AZE.US
The demolition of an Armenian church in Khankendi has reopened a sensitive debate over the symbols left behind after decades of Armenian control over Karabakh.
In Azerbaijan, the issue is being framed not simply as a question of religion, architecture or cultural heritage, but as part of a broader argument over occupation-era structures and the political meaning attached to them.
Azerbaijani expert Chingiz Mammadov, speaking on the YouTube channel Daily Europe Online, said the building should not be viewed outside the context in which it was constructed. The church was completed in 2019, shortly before the Second Karabakh War, when Khankendi was still under Armenian control.
According to Mammadov, the site was not built as an ordinary place of worship for a local community, but as a visible marker of presence and control. He pointed in particular to its location, saying the structure was placed in a way that visually dominated the city.
That distinction is central to the Azerbaijani argument. In Baku’s view, the demolition was not an anti-religious act, but the removal of a structure built during occupation and perceived as a political symbol rather than a purely spiritual institution.
Mammadov also rejected comparisons with Soviet-era campaigns against religious buildings. He argued that the Soviet destruction or repurposing of churches was driven by ideological hostility to religion, while the case in Khankendi concerns sovereignty, illegal construction and the legacy of occupation.
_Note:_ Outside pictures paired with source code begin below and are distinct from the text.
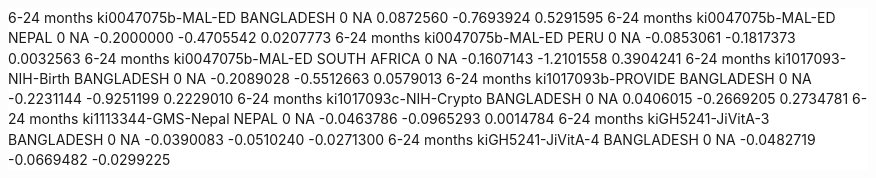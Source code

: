 6-24 months                  ki0047075b-MAL-ED       BANGLADESH     0                    NA                 0.0872560   -0.7693924    0.5291595
6-24 months                  ki0047075b-MAL-ED       NEPAL          0                    NA                -0.2000000   -0.4705542    0.0207773
6-24 months                  ki0047075b-MAL-ED       PERU           0                    NA                -0.0853061   -0.1817373    0.0032563
6-24 months                  ki0047075b-MAL-ED       SOUTH AFRICA   0                    NA                -0.1607143   -1.2101558    0.3904241
6-24 months                  ki1017093-NIH-Birth     BANGLADESH     0                    NA                -0.2089028   -0.5512663    0.0579013
6-24 months                  ki1017093b-PROVIDE      BANGLADESH     0                    NA                -0.2231144   -0.9251199    0.2229010
6-24 months                  ki1017093c-NIH-Crypto   BANGLADESH     0                    NA                 0.0406015   -0.2669205    0.2734781
6-24 months                  ki1113344-GMS-Nepal     NEPAL          0                    NA                -0.0463786   -0.0965293    0.0014784
6-24 months                  kiGH5241-JiVitA-3       BANGLADESH     0                    NA                -0.0390083   -0.0510240   -0.0271300
6-24 months                  kiGH5241-JiVitA-4       BANGLADESH     0                    NA                -0.0482719   -0.0669482   -0.0299225
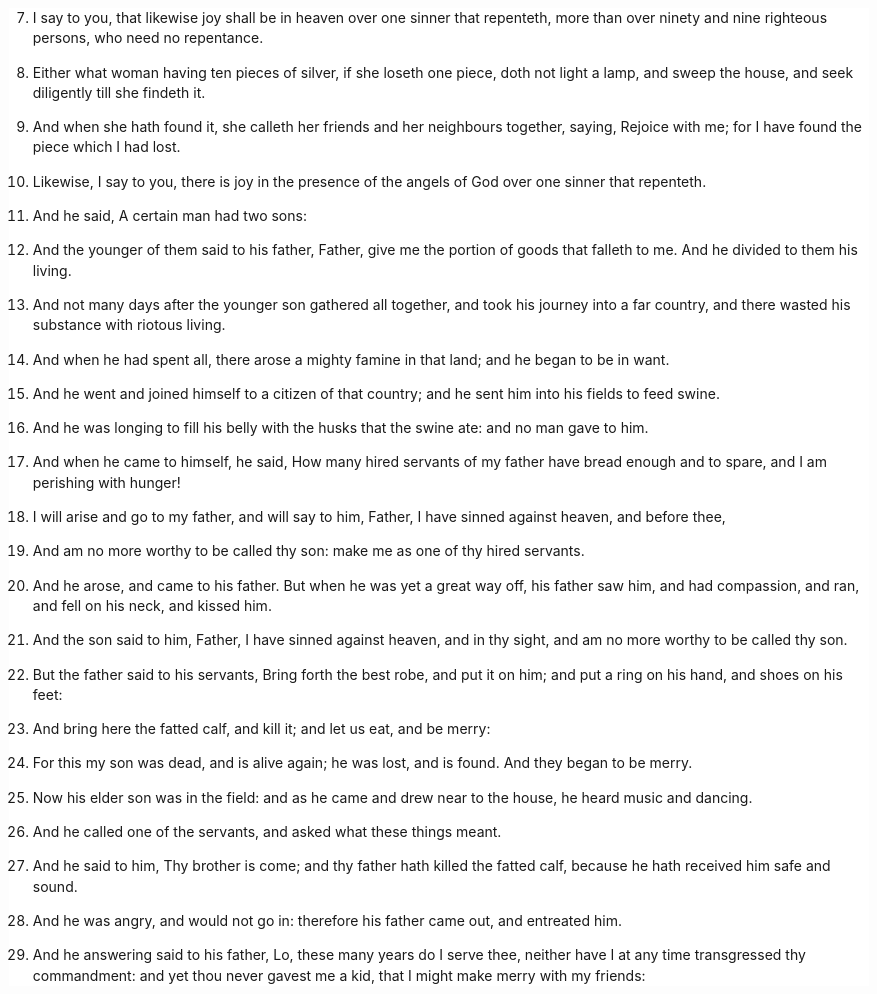 7. I say to you, that likewise joy shall be in heaven over one sinner that repenteth, more than over ninety and nine righteous persons, who need no repentance.

8. Either what woman having ten pieces of silver, if she loseth one piece, doth not light a lamp, and sweep the house, and seek diligently till she findeth it. 

9. And when she hath found it, she calleth her friends and her neighbours together, saying, Rejoice with me; for I have found the piece which I had lost.

10. Likewise, I say to you, there is joy in the presence of the angels of God over one sinner that repenteth.

11. And he said, A certain man had two sons:

12. And the younger of them said to his father, Father, give me the portion of goods that falleth to me. And he divided to them his living.

13. And not many days after the younger son gathered all together, and took his journey into a far country, and there wasted his substance with riotous living.

14. And when he had spent all, there arose a mighty famine in that land; and he began to be in want.

15. And he went and joined himself to a citizen of that country; and he sent him into his fields to feed swine.

16. And he was longing to fill his belly with the husks that the swine ate: and no man gave to him.

17. And when he came to himself, he said, How many hired servants of my father have bread enough and to spare, and I am perishing with hunger!

18. I will arise and go to my father, and will say to him, Father, I have sinned against heaven, and before thee,

19. And am no more worthy to be called thy son: make me as one of thy hired servants.

20. And he arose, and came to his father. But when he was yet a great way off, his father saw him, and had compassion, and ran, and fell on his neck, and kissed him.

21. And the son said to him, Father, I have sinned against heaven, and in thy sight, and am no more worthy to be called thy son.

22. But the father said to his servants, Bring forth the best robe, and put it on him; and put a ring on his hand, and shoes on his feet:

23. And bring here the fatted calf, and kill it; and let us eat, and be merry:

24. For this my son was dead, and is alive again; he was lost, and is found. And they began to be merry.

25. Now his elder son was in the field: and as he came and drew near to the house, he heard music and dancing.

26. And he called one of the servants, and asked what these things meant.

27. And he said to him, Thy brother is come; and thy father hath killed the fatted calf, because he hath received him safe and sound.

28. And he was angry, and would not go in: therefore his father came out, and entreated him.

29. And he answering said to his father, Lo, these many years do I serve thee, neither have I at any time transgressed thy commandment: and yet thou never gavest me a kid, that I might make merry with my friends:

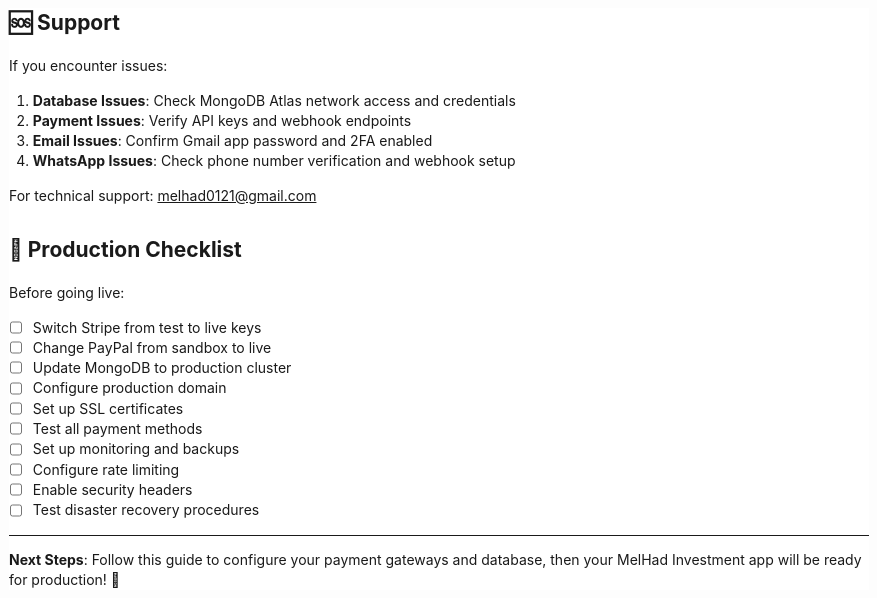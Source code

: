 ## 🆘 Support

If you encounter issues:

1. **Database Issues**: Check MongoDB Atlas network access and credentials
2. **Payment Issues**: Verify API keys and webhook endpoints
3. **Email Issues**: Confirm Gmail app password and 2FA enabled
4. **WhatsApp Issues**: Check phone number verification and webhook setup

For technical support: melhad0121@gmail.com

## 📱 Production Checklist

Before going live:

- [ ] Switch Stripe from test to live keys
- [ ] Change PayPal from sandbox to live
- [ ] Update MongoDB to production cluster
- [ ] Configure production domain
- [ ] Set up SSL certificates
- [ ] Test all payment methods
- [ ] Set up monitoring and backups
- [ ] Configure rate limiting
- [ ] Enable security headers
- [ ] Test disaster recovery procedures

---

**Next Steps**: Follow this guide to configure your payment gateways and database, then your MelHad Investment app will be ready for production! 🎉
The issue remains politically charged. Armenian groups and critics of the peace process may present the demolition as an attack on religious or cultural heritage, especially as Armenia heads deeper into an already tense domestic political cycle.
Mammadov, however, said Azerbaijan should not shape its reconstruction policy in Karabakh around Armenia’s internal political calendar. In his view, Baku is acting according to its own agenda for the restoration and redevelopment of territories that returned to Azerbaijani control.
The dispute over the church therefore goes beyond one building. For Armenians, it may be framed as a question of heritage and religious identity. For Azerbaijan, it is part of a wider process of removing the visible markers of occupation and redefining the public space of Karabakh after its return to Azerbaijani sovereignty.
That clash of interpretations is what gives the controversy its broader political meaning. The debate is not only about what stood in Khankendi, but about how the post-war landscape of Karabakh will be remembered, rebuilt and represented.